Due to the lack of ways to synchronously access DAMON internal data, DAMON
sysfs interface is using damon_callback hooks with its own synchronization
mechanism. The mechanism is built on top of damon_callback hooks in an
ineifficient and complicated way.
Patch series "mm/damon: replace most damon_callback usages in sysfs with
new core functions", which starts with commit e035320fd38e
("mm/damon/sysfs-schemes: remove unnecessary schemes existence check in
damon_sysfs_schemes_clear_regions()") introduced two new DAMON kernel API
functions that providing the synchronous access, replaced most
damon_callback hooks usage in DAMON sysfs interface, and cleaned up
unnecessary code.
Continue the replacement and cleanup works. Update the last DAMON sysfs'
usage of its own synchronization mechanism, namely online DAMON parameters
commit, to use damon_call() instead of the damon_callback hooks and the
hard-to-maintain core-external synchronization mechanism. Then remove the
no more be used code due to the change, and more unused code that just not
yet cleaned up.
The first four patches (patches 1-4) of this series makes DAMON sysfs
interface's online parameters commit to use damon_call(). Then, following
three patches (patches 5-7) remove the DAMON sysfs interface's own
synchronization mechanism and its usages, which is no more be used by
anyone due to the first four patches. Finally, six patches (8-13) do more
cleanup of outdated comment and unused code.
This patch (of 13):
Online DAMON parameters commit via DAMON sysfs interface can make kdamond
stop. This behavior was made because it can make the implementation
simpler. The implementation tries committing the parameter without
validation. If it finds something wrong in the middle of the parameters
update, it returns error without reverting the partially committed
parameters back. It is safe though, since it immediately breaks kdamond
main loop in the case of the error return.

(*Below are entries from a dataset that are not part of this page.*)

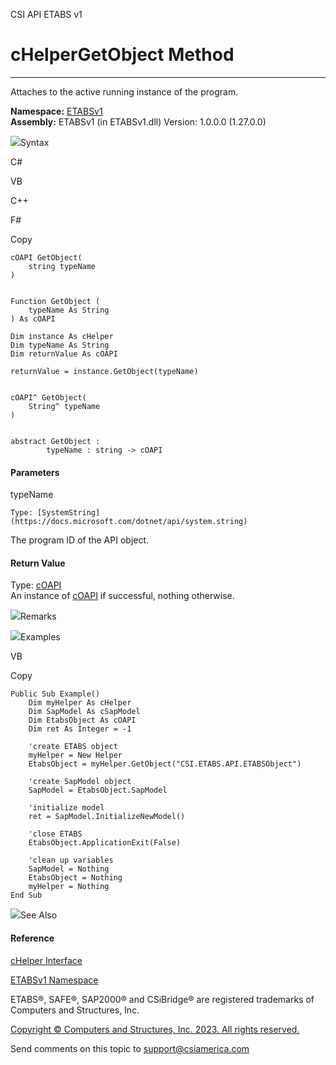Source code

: ﻿

CSI API ETABS v1

# cHelperGetObject Method  
  
---  
  
Attaches to the active running instance of the program.

**Namespace:** [ETABSv1](2780f1b8-2033-5289-2298-1cdb2a7508d9.htm)  
**Assembly:** ETABSv1 (in ETABSv1.dll) Version: 1.0.0.0 (1.27.0.0)

![](../icons/SectionExpanded.png)Syntax

C#

VB

C++

F#

Copy

    
    
    cOAPI GetObject(
    	string typeName
    )
    
    
    Function GetObject ( 
    	typeName As String
    ) As cOAPI
    
    Dim instance As cHelper
    Dim typeName As String
    Dim returnValue As cOAPI
    
    returnValue = instance.GetObject(typeName)
    
    
    cOAPI^ GetObject(
    	String^ typeName
    )
    
    
    abstract GetObject : 
            typeName : string -> cOAPI 
    

#### Parameters

typeName

    Type: [SystemString](https://docs.microsoft.com/dotnet/api/system.string)  
The program ID of the API object.

#### Return Value

Type: [cOAPI](85e13e9c-4b05-a5ed-4bfe-08903fdb79e1.htm)  
An instance of [cOAPI](85e13e9c-4b05-a5ed-4bfe-08903fdb79e1.htm) if
successful, nothing otherwise.

![](../icons/SectionExpanded.png)Remarks

![](../icons/SectionExpanded.png)Examples

VB

Copy

    
    
    Public Sub Example()
        Dim myHelper As cHelper
        Dim SapModel As cSapModel
        Dim EtabsObject As cOAPI
        Dim ret As Integer = -1
    
        'create ETABS object
        myHelper = New Helper
        EtabsObject = myHelper.GetObject("CSI.ETABS.API.ETABSObject")
    
        'create SapModel object
        SapModel = EtabsObject.SapModel
    
        'initialize model
        ret = SapModel.InitializeNewModel()
    
        'close ETABS
        EtabsObject.ApplicationExit(False)
    
        'clean up variables
        SapModel = Nothing
        EtabsObject = Nothing
        myHelper = Nothing
    End Sub

![](../icons/SectionExpanded.png)See Also

#### Reference

[cHelper Interface](26c23d4c-221d-7bb7-4ae5-e9d97657cdcf.htm)

[ETABSv1 Namespace](2780f1b8-2033-5289-2298-1cdb2a7508d9.htm)

ETABS®, SAFE®, SAP2000® and CSiBridge® are registered trademarks of Computers
and Structures, Inc.  

[Copyright © Computers and Structures, Inc. 2023. All rights
reserved.](http://www.csiamerica.com)

Send comments on this topic to
[support@csiamerica.com](mailto:support%40csiamerica.com?Subject=CSI%20API%20ETABS%20v1)

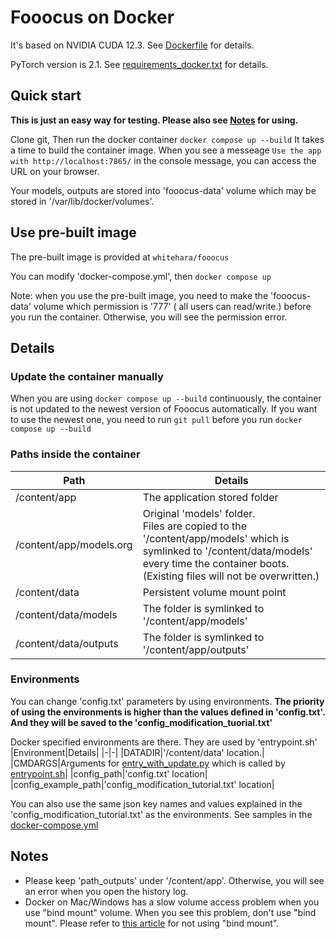 # Fooocus on Docker

It's based on NVIDIA CUDA 12.3. See [Dockerfile](Dockerfile) for details.

PyTorch version is 2.1. See [requirements_docker.txt](requirements_docker.txt) for details.

## Quick start

**This is just an easy way for testing. Please also see [Notes](#notes) for using.**

Clone git, Then run the docker container `docker compose up --build`
It takes a time to build the container image.
When you see a messeage  `Use the app with http://localhost:7865/` in the console message, you can access the URL on your browser.

Your models, outputs are stored into 'fooocus-data' volume which may be stored in '/var/lib/docker/volumes'.

## Use pre-built image

The pre-built image is provided at `whitehara/fooocus`

You can modify 'docker-compose.yml', then `docker compose up`

Note: when you use the pre-built image, you need to make the 'fooocus-data' volume which permission is '777' ( all users can read/write.) before you run the container.
Otherwise, you will see the permission error.

## Details

### Update the container manually

When you are using `docker compose up --build` continuously, the container is not updated to the newest version of Fooocus automatically.
If you want to use the newest one, you need to run `git pull` before you run `docker compose up --build`

### Paths inside the container

|Path|Details|
|-|-|
|/content/app|The application stored folder|
|/content/app/models.org|Original 'models' folder.<br> Files are copied to the '/content/app/models' which is symlinked to '/content/data/models' every time the container boots. (Existing files will not be overwritten.) |
|/content/data|Persistent volume mount point|
|/content/data/models|The folder is symlinked to '/content/app/models'|
|/content/data/outputs|The folder is symlinked to '/content/app/outputs'|

### Environments

You can change 'config.txt' parameters by using environments.
**The priority of using the environments is higher than the values defined in 'config.txt'. And they will be saved to the 'config_modification_tuorial.txt'**

Docker specified environments are there. They are used by 'entrypoint.sh'
|Environment|Details|
|-|-|
|DATADIR|'/content/data' location.|
|CMDARGS|Arguments for [entry_with_update.py](entry_with_update.py) which is called by [entrypoint.sh](entrypoint.sh)|
|config_path|'config.txt' location|
|config_example_path|'config_modification_tutorial.txt' location|

You can also use the same json key names and values explained in the 'config_modification_tutorial.txt' as the environments.
See samples in the [docker-compose.yml](docker-compose.yml)

## Notes

- Please keep 'path_outputs' under '/content/app'. Otherwise, you will see an error when you open the history log.
- Docker on Mac/Windows has a slow volume access problem when you use "bind mount" volume. When you see this problem, don't use "bind mount". Please refer to [this article](https://docs.docker.com/storage/volumes/#use-a-volume-with-docker-compose) for not using "bind mount".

Users can make the wrong parameters by mistake, though. Stopping kdamond
in the case is not very useful behavior. Also this makes it difficult to
utilize damon_call() instead of damon_callback hook for online parameters
update, since damon_call() cannot immediately break kdamond main loop in
the middle.
Validate the input parameters and return error when it fails before
starting parameters updates. In case of mistakenly wrong parameters,
kdamond can continue running with the old and valid parameters.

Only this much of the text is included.